Fallon, meanwhile, had suffered a lacerated right arm and thigh and had broken a finger, apparently when the blast knocked her to the ground. After being treated at nearby Georgia Baptist Medical Center (and a quick visit with members of the U.S. men’s basketball Dream Team at Atlanta’s Omni Hotel), she checked out on July 30. “She’s doing fine,” says her father, John Stubbs, 43, a Masonite factory worker. On August 3, politicians, athletes and friends were scheduled to join Fallon and her family to pay tribute to Hawthorne at a service in Atlanta.
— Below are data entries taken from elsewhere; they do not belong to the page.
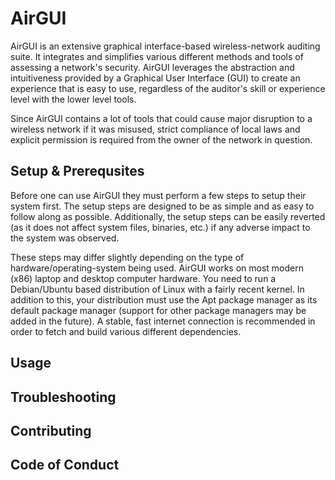 # AirGUI

AirGUI is an extensive graphical interface-based wireless-network auditing suite.
It integrates and simplifies various different methods and tools of assessing a
network's security. AirGUI leverages the abstraction and intuitiveness provided
by a Graphical User Interface (GUI) to create an experience that is easy to use,
regardless of the auditor's skill or experience level with the lower level tools.

Since AirGUI contains a lot of tools that could cause major disruption to a wireless
network if it was misused, strict compliance of local laws and explicit permission
is required from the owner of the network in question.

## Setup & Prerequsites

Before one can use AirGUI they must perform a few steps to setup their system first.
The setup steps are designed to be as simple and as easy to follow along as possible.
Additionally, the setup steps can be easily reverted (as it does not affect system files, binaries, etc.)
if any adverse impact to the system was observed.

These steps may differ slightly depending on the type of hardware/operating-system being used.
AirGUI works on most modern (x86) laptop and desktop computer hardware. You need to run a Debian/Ubuntu
based distribution of Linux with a fairly recent kernel. In addition to this, your distribution
must use the Apt package manager as its default package manager (support for other package managers may be
added in the future). A stable, fast internet connection is recommended in order to fetch and build
various different dependencies.

## Usage


## Troubleshooting


## Contributing


## Code of Conduct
If there is one thing Hawthorne’s neighbors already miss, it is the cheerful good nature they had come to rely on. “I think I never saw her without a smile, never saw her fuss,” says her boss, TCI cable’s Albany office general manager Jim Walker. Born and raised in the Atlanta suburb of Douglasville, Hawthorne moved to Albany in 1970 to attend predominantly African-American Albany State College (now University), where she studied, with several long interruptions, until she earned a marketing degree in 1994. According to her brother-in-law Thomas Hawthorne, Alice met her husband, municipal economic development manager John Hawthorne Jr., now 47, as a college student, and they were married in 1987. (Alice and Stubbs ended their 10-year marriage in 1984. From a previous relationship, Alice had an older daughter, Adoria Minor, 22, an Albany public safety dispatcher.)
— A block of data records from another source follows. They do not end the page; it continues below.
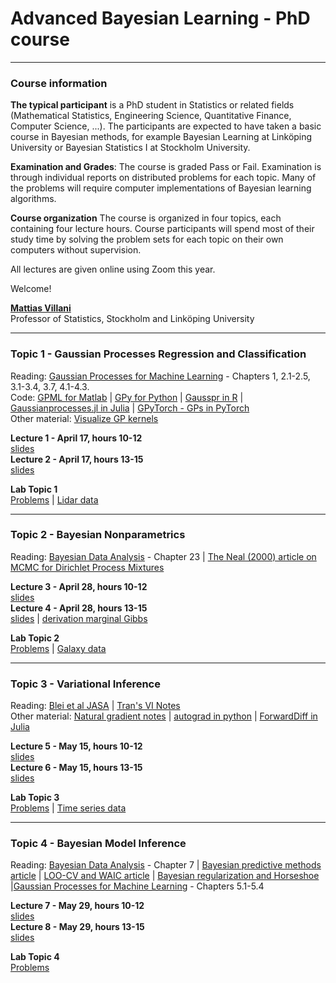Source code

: # Advanced Bayesian Learning - PhD course

---

### Course information

**The typical participant** is a PhD student in Statistics or related fields (Mathematical Statistics, Engineering Science, Quantitative Finance, Computer Science, ...). The participants are expected to have taken a basic course in Bayesian methods, for example Bayesian Learning at Linköping University or Bayesian Statistics I at Stockholm University.

**Examination and Grades**: The course is graded Pass or Fail. Examination is through individual reports on distributed problems for each topic. Many of the problems will require computer implementations of Bayesian learning algorithms.

**Course organization**
The course is organized in four topics, each containing four lecture hours. Course participants will spend most of their study time by solving the problem sets for each topic on their own computers without supervision.

All lectures are given online using Zoom this year.

Welcome!

[**Mattias Villani**](https://www.mattiasvillani.com/)  
Professor of Statistics, Stockholm and Linköping University

---


### Topic 1 - Gaussian Processes Regression and Classification

Reading:  [Gaussian Processes for Machine Learning](http://www.gaussianprocess.org/gpml/chapters/RW.pdf) - Chapters 1, 2.1-2.5, 3.1-3.4, 3.7, 4.1-4.3. \
Code: [GPML for Matlab](http://mlg.eng.cam.ac.uk/carl/gpml/) | [GPy for Python](https://sheffieldml.github.io/GPy/) | [Gausspr in R](https://rdrr.io/cran/kernlab/man/gausspr.html) | [Gaussianprocesses.jl in Julia](https://github.com/STOR-i/GaussianProcesses.jl) | [GPyTorch - GPs in PyTorch](https://gpytorch.ai/) \
Other material: [Visualize GP kernels](http://www.it.uu.se/edu/course/homepage/apml/GP/)


**Lecture 1 - April 17, hours 10-12**  
[slides](/Slides/ABL1.pdf)  
**Lecture 2 - April 17, hours 13-15**  
[slides](/Slides/ABL2.pdf)

**Lab Topic 1**  
[Problems](/Labs/Lab1.pdf) | [Lidar data](/Labs/LidarData.dat)


---


### Topic 2 - Bayesian Nonparametrics

Reading: [Bayesian Data Analysis](http://www.stat.columbia.edu/~gelman/book/BDA3.pdf) - Chapter 23 | [The Neal (2000) article on MCMC for Dirichlet Process Mixtures](http://www.stat.columbia.edu/npbayes/papers/neal_sampling.pdf)  


**Lecture 3 - April 28, hours 10-12**  
[slides](/Slides/ABL3.pdf)  
**Lecture 4 - April 28, hours 13-15**  
[slides](/Slides/ABL4.pdf) | [derivation marginal Gibbs](/Notes/MarginalGibbsDerivation.pdf)

**Lab Topic 2**  
[Problems](/Labs/Lab2.pdf) | [Galaxy data](/Labs/GalaxyData.dat)


---


### Topic 3 -  Variational Inference

Reading: [Blei et al JASA](https://amstat.tandfonline.com/doi/abs/10.1080/01621459.2017.1285773#.XraDPXUzaLI) | [Tran's VI Notes](/Material/VBnotesMNT.pdf) \
Other material: [Natural gradient notes](https://wiseodd.github.io/techblog/2018/03/14/natural-gradient/) | [autograd in python](https://github.com/HIPS/autograd) | [ForwardDiff in Julia](https://github.com/JuliaDiff/ForwardDiff.jl)

**Lecture 5 - May 15, hours 10-12**  
[slides](/Slides/ABL5.pdf)  
**Lecture 6 - May 15, hours 13-15**  
[slides](/Slides/ABL6.pdf)

**Lab Topic 3**  
[Problems](/Labs/Lab3.pdf) | [Time series data](/Labs/timeseries.csv)


---


### Topic 4 - Bayesian Model Inference

Reading: [Bayesian Data Analysis](http://www.stat.columbia.edu/~gelman/book/BDA3.pdf) - Chapter 7
| [Bayesian predictive methods article](https://link.springer.com/article/10.1007/s11222-016-9649-y) | [LOO-CV and WAIC article](https://link.springer.com/article/10.1007/s11222-016-9696-4) | [Bayesian regularization and Horseshoe](https://onlinelibrary-wiley-com.ezp.sub.su.se/doi/full/10.1002/wics.1463) |[Gaussian Processes for Machine Learning](http://www.gaussianprocess.org/gpml/chapters/RW.pdf) - Chapters 5.1-5.4  

**Lecture 7 - May 29, hours 10-12**  
[slides](TBA)  
**Lecture 8 - May 29, hours 13-15**  
[slides](TBA)

**Lab Topic 4**  
[Problems](TBA)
Alice Hawthorne had a zest for life—and she shared it. An active parent and band booster at Fallon’s school—”She came when you called, and she came when you didn’t call,” says principal Holly Thursby—she helped stage an annual high school public-speaking contest. As the unofficial social chairwoman of American Legion Post 512, she organized Easter egg hunts, Halloween games to get kids off the streets and (as an ardent football fan) Super Bowl parties. “It’s hard to think of the Super Bowl without Alice,” says Post senior vice commander Jeremiah Paschal.
In 1993, Hawthorne opened Fallon’s Hot Dog & Ice Cream Parlor (named for her daughter), fulfilling her longtime dream of owning a business. “One time she tasted some of my barbecue at a cookout, and one thing led to another,” says Curtis Kennedy, managing partner of Fallon’s. At the Albany Area Chamber of Commerce, friends say, Hawthorne worked hard to help others, especially African-Americans, launch their own businesses. She even waived the first six months’ rent so a young hairdresser could open a salon in a shopping center the Hawthornes own on the edge of downtown Albany. “She felt we all needed to move forward together,” says Chamber of Commerce president Jones Hooks. “We’ve come a long way because of people like Alice.”
Ironically, her last contribution was made to the Olympics. As a goodwill ambassador for the Chamber, she tirelessly organized and publicized the running of the Olympic torch through Albany, on its way from Greece to the Games in Atlanta. Even though the torch reached the city after 1 a.m. on July 12, more than 10,000 people turned out to watch. Two weeks later, Hawthorne herself followed the flame to Atlanta.